On 27 dec 2007, at 20:26, Christopher Morrow wrote:


With IPv4, a lot of these features are developed by vendors and
(sometimes) later standardized in the IETF or elsewhere. With IPv6,
the vendors haven't quite caught up with the IETF standardization
efforts yet, so the situation is samewhat different. For instance,
SEND/CGA is excellent work, but we've only recently seen the first
implementations.

first implementations, in a protocol that's 'fully baked' (according
to ietf closing down the v6 WG) and been in 'production' for 15 years?

You suggest that I said that IPv6 has only recently seen the first implementations. I was talking about CGA/SEND, not IPv6 proper, which was standardized some 12 years ago.


for features that have existed in the v4 network for 5+ years? ouch...
This gets back to my point about having feature parity

Some of the "features" of IPv4 are actually glaring holes that some people have found a use for. Also, SEND is something that doesn't exist in IPv4 so your complaint doesn't apply here.


and the fact
that that is important. People have deployed rather large environments
that require these features, not having them is a step backwards and
painful for the operators in question.

Please direct your feature request to your favorite vendors...


What this all boils down to is that if you want to deploy DHCPv6 you
need to install software on a lot of systems and modify a lot of

'the largest deployed platform' already has this built-in, yes? (vista/xp)

Vista: yes, it seems. XP, no so much. Windows XP can't even do DNS lookups over IPv6, which basically means that you can't use an XP machine on an IPv6-only network.

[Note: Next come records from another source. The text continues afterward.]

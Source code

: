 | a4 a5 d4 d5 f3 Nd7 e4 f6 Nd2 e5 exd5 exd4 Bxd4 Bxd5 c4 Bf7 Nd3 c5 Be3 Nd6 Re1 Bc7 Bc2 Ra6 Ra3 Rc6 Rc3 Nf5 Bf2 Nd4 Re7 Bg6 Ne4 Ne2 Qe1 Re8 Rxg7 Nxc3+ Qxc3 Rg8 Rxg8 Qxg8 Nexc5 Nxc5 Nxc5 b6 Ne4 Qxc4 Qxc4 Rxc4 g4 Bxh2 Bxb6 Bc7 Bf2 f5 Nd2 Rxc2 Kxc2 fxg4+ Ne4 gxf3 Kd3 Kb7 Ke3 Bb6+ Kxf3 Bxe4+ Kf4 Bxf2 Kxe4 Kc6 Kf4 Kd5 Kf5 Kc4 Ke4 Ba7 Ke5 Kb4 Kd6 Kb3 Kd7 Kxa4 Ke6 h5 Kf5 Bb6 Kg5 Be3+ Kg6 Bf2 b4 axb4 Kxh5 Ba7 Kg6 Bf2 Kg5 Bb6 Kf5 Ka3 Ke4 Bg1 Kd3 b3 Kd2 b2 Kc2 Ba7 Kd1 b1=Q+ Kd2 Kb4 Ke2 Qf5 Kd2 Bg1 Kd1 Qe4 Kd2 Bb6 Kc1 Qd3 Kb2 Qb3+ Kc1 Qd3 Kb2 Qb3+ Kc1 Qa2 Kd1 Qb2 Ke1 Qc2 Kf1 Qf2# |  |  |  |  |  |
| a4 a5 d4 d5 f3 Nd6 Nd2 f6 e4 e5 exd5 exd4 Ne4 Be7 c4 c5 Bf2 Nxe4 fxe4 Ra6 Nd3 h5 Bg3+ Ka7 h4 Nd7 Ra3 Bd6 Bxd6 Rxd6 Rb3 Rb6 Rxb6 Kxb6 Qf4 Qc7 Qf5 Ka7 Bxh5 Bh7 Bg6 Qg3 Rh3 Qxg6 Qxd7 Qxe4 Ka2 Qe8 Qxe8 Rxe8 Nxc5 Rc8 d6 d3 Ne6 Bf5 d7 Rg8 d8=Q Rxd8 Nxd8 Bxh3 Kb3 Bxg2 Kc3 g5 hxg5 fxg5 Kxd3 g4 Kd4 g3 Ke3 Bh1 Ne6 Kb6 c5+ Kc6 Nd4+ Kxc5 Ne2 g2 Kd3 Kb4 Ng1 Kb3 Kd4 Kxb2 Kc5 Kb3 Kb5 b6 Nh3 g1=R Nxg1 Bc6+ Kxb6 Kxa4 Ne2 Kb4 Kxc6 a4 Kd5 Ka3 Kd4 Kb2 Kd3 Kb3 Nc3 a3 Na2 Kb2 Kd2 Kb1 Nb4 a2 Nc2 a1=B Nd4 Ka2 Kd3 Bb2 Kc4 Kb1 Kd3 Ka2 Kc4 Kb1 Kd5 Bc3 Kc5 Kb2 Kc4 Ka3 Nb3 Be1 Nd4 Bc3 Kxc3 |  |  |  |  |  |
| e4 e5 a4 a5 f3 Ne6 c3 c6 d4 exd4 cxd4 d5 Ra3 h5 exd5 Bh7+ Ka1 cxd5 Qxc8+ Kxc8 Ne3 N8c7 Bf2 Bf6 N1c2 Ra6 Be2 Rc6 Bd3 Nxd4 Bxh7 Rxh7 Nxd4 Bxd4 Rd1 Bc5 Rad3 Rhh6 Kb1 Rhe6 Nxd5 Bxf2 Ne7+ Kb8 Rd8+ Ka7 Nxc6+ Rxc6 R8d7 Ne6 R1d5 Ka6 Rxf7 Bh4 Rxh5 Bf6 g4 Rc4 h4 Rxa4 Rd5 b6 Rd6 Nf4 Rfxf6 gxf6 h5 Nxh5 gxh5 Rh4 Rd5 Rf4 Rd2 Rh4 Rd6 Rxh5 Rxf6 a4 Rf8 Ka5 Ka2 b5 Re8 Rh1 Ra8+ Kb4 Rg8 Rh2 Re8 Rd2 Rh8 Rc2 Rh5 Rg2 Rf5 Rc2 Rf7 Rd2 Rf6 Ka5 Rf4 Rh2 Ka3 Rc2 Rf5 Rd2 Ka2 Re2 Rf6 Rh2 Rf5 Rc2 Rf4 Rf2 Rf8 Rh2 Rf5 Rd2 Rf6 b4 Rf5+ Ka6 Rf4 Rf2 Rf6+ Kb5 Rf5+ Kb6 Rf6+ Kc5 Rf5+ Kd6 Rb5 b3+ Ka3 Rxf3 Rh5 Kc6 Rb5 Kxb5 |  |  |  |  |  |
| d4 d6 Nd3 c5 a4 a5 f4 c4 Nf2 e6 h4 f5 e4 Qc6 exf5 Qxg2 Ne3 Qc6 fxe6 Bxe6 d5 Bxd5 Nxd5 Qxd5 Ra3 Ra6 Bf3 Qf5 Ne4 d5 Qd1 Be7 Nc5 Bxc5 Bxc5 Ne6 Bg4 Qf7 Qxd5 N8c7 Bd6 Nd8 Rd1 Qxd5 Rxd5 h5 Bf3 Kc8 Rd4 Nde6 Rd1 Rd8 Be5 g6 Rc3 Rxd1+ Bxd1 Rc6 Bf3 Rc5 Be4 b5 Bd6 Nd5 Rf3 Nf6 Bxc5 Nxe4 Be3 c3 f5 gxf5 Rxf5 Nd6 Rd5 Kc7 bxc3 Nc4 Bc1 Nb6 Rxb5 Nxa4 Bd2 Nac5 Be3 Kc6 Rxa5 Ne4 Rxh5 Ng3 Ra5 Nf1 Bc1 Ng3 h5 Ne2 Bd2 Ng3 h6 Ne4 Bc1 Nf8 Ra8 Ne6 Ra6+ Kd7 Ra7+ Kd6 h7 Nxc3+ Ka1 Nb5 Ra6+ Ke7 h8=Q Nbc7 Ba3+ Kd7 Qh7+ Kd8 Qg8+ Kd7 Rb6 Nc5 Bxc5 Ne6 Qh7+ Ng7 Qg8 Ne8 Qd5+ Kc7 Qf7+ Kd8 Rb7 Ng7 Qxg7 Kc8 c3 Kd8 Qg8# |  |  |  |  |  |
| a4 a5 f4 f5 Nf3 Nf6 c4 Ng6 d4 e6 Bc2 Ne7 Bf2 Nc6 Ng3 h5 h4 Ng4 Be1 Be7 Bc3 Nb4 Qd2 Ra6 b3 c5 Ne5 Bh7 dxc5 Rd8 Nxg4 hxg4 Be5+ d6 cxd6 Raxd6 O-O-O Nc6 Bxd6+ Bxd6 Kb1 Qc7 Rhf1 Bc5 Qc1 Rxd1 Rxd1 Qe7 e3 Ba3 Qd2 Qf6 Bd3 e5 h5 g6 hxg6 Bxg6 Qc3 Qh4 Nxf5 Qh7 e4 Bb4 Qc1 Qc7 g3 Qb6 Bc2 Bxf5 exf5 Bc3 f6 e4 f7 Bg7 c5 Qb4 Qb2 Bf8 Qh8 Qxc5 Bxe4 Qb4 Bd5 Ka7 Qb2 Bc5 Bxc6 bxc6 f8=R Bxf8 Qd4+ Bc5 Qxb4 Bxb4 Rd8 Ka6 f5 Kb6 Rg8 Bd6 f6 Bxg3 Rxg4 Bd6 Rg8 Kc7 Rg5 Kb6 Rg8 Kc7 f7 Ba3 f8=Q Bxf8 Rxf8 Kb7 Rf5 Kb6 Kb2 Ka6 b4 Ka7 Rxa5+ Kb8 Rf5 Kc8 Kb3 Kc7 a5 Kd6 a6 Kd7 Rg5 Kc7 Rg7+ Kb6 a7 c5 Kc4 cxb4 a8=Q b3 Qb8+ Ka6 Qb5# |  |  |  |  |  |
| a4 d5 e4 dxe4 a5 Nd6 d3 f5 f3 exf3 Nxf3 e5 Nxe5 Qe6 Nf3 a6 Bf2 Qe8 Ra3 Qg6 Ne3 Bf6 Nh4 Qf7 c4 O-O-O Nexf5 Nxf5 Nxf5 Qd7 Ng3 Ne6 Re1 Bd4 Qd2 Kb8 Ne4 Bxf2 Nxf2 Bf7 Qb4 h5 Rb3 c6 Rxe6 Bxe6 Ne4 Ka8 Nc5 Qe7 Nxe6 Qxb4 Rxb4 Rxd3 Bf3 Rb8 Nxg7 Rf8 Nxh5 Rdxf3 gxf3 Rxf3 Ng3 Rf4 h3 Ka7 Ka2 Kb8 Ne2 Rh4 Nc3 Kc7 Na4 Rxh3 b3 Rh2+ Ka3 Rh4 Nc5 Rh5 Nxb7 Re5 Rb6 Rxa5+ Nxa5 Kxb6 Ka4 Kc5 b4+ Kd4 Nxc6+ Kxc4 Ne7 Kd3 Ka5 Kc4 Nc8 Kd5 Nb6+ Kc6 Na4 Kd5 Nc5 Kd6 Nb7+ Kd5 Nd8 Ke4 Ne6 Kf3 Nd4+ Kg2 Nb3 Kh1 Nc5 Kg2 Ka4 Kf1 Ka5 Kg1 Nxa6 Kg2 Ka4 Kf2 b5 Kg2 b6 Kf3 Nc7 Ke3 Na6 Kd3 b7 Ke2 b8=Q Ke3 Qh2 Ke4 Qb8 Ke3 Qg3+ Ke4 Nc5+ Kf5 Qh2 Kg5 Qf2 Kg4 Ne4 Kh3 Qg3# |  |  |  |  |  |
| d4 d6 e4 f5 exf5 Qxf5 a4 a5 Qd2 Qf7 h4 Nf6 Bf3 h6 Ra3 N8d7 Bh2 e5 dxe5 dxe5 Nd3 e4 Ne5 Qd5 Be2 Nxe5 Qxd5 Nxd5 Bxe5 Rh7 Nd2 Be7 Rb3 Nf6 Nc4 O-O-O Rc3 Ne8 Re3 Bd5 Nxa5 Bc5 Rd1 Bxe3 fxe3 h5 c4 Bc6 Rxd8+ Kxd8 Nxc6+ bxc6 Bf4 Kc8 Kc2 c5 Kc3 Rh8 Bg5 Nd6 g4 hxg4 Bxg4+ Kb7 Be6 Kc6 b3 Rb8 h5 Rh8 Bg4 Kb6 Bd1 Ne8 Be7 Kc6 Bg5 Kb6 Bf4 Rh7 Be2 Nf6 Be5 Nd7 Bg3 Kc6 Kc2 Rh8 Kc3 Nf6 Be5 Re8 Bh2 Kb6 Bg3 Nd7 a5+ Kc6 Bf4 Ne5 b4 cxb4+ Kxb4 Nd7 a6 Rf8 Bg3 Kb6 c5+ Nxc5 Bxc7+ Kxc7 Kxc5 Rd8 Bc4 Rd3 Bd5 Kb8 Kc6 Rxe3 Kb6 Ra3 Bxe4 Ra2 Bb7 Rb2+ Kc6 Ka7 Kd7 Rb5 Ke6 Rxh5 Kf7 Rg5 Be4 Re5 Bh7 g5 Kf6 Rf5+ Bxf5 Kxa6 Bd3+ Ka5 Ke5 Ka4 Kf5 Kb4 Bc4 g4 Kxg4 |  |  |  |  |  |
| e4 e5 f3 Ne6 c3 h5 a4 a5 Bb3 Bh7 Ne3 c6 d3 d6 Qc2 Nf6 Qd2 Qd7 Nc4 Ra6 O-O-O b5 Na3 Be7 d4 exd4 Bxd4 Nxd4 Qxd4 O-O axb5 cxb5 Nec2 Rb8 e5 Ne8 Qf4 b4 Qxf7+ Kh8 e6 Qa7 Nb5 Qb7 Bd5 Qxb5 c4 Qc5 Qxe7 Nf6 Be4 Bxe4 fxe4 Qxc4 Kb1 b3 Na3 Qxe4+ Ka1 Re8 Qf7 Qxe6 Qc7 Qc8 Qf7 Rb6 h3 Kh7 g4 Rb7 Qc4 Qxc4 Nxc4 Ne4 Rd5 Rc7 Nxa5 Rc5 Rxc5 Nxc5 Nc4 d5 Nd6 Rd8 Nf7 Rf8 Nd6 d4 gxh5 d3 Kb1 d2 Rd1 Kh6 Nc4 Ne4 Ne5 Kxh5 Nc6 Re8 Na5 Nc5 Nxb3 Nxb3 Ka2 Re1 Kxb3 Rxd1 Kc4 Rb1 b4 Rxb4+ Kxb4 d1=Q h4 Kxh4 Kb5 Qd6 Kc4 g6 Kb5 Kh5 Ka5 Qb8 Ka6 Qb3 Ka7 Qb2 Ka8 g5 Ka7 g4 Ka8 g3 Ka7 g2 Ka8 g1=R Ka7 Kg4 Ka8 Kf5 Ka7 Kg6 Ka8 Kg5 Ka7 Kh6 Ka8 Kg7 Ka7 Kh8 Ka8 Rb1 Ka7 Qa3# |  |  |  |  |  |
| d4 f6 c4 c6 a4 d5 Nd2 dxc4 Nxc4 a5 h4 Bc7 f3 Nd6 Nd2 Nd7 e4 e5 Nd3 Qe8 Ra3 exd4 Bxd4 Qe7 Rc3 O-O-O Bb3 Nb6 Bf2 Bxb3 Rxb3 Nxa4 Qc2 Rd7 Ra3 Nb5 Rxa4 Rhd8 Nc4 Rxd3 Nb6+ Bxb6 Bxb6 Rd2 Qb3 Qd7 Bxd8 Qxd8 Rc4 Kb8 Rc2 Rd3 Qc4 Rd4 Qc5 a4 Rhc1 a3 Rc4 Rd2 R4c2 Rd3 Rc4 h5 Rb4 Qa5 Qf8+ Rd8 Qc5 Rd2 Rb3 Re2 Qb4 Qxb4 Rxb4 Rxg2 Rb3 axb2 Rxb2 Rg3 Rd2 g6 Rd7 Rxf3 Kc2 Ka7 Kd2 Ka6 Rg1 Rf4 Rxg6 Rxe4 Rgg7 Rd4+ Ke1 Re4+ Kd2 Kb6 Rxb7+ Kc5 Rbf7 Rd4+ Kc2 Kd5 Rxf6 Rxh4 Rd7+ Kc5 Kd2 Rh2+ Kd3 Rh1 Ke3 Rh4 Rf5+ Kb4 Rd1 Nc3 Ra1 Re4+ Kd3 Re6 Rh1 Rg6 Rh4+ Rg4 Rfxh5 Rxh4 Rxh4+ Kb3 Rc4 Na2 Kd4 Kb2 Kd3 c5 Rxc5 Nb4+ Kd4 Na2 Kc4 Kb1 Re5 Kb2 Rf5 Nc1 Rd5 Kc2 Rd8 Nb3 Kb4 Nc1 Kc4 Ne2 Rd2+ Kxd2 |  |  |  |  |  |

If you're going to do all that, it's easier to simply
configure this stuff manually. The only downside to that is that it's

you are crazy... seriously, have you walked around to 10k or 50k
machines or attempted to get helpdesky people to do the same? have you
considered that this all works fine in v4, is tied into my OSS
backends and is a part of my business process? Getting some new
software (firefox is a fine example) deployed to 50k workstations is
an overnight event... SMS (or whatever the new MS equivalent is) rolls
out the software update, there are many other options (tivoli,
ca-unicenter, custom-foo) which will also do this work for you,
getting proper and dynamic setup of IP info (my earlier example of
resolvers) isn't quite as simple unless you use dhcp.

It is wih IPv6: you just connect the ethernet cable and the RAs take care of the rest. _You_ _really_ _don't_ _need_ _DHCP_ _for_ _IPv6_. If you need extreme control then manual configuration will give you that, which may be appropriate in some cases, such as servers.


just saying 'dhcpv6 isnt possible use autoconf' is never going to be
acceptable.

Never said it isn't possible. But unlike with IPv4, where DHCP is the default answer unless you're really sure you need manual configuration, DHCPv6 isn't the default answer for IPv6.


That being said, please go to your vendors and tell them what you
need. Preferably at a high level, so they can provide the
functionality in the optimal way, rather than just revert back to the
IPv4 way of doing things.

also be sure to let your standards body(s) know that some form of
feature parity is relevant. I think often there is a missing message
between operators and the other folks :( this clearly (to me atleast)
seems like one of those areas.

Taken to its extreme "feature parity" means a search and replace of all IPv4 specs to make every instance of "32 bits" "128 bits" but not changing anything else. That's not what IPv6 is.